What the exercise asks: Every record here should be printed again exactly.

Excerpted data:
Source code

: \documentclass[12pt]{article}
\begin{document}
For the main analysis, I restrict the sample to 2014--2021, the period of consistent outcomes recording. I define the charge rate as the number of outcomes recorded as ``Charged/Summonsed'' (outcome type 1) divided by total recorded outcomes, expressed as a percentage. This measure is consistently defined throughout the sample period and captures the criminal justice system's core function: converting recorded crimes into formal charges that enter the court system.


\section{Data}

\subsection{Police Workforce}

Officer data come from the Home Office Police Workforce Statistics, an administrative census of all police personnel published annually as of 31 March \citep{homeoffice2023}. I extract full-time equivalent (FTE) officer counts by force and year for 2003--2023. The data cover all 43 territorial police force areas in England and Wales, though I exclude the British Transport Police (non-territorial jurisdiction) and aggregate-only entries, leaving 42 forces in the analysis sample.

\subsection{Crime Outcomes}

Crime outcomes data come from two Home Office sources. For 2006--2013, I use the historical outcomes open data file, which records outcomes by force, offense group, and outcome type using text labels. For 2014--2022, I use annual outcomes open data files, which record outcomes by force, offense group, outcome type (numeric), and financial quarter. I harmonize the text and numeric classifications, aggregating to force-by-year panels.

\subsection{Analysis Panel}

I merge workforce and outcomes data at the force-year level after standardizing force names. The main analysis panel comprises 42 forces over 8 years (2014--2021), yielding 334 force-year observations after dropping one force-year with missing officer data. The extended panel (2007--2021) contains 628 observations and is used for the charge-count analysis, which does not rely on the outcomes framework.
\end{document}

Exercise answer:
Source code

: \documentclass[12pt]{article}
\begin{document}
For the main analysis, I restrict the sample to 2014--2021, the period of consistent outcomes recording. I define the charge rate as the number of outcomes recorded as ``Charged/Summonsed'' (outcome type 1) divided by total recorded outcomes, expressed as a percentage. This measure is consistently defined throughout the sample period and captures the criminal justice system's core function: converting recorded crimes into formal charges that enter the court system.


\section{Data}

\subsection{Police Workforce}

Officer data come from the Home Office Police Workforce Statistics, an administrative census of all police personnel published annually as of 31 March \citep{homeoffice2023}. I extract full-time equivalent (FTE) officer counts by force and year for 2003--2023. The data cover all 43 territorial police force areas in England and Wales, though I exclude the British Transport Police (non-territorial jurisdiction) and aggregate-only entries, leaving 42 forces in the analysis sample.

\subsection{Crime Outcomes}

Crime outcomes data come from two Home Office sources. For 2006--2013, I use the historical outcomes open data file, which records outcomes by force, offense group, and outcome type using text labels. For 2014--2022, I use annual outcomes open data files, which record outcomes by force, offense group, outcome type (numeric), and financial quarter. I harmonize the text and numeric classifications, aggregating to force-by-year panels.

\subsection{Analysis Panel}

I merge workforce and outcomes data at the force-year level after standardizing force names. The main analysis panel comprises 42 forces over 8 years (2014--2021), yielding 334 force-year observations after dropping one force-year with missing officer data. The extended panel (2007--2021) contains 628 observations and is used for the charge-count analysis, which does not rely on the outcomes framework.
\end{document}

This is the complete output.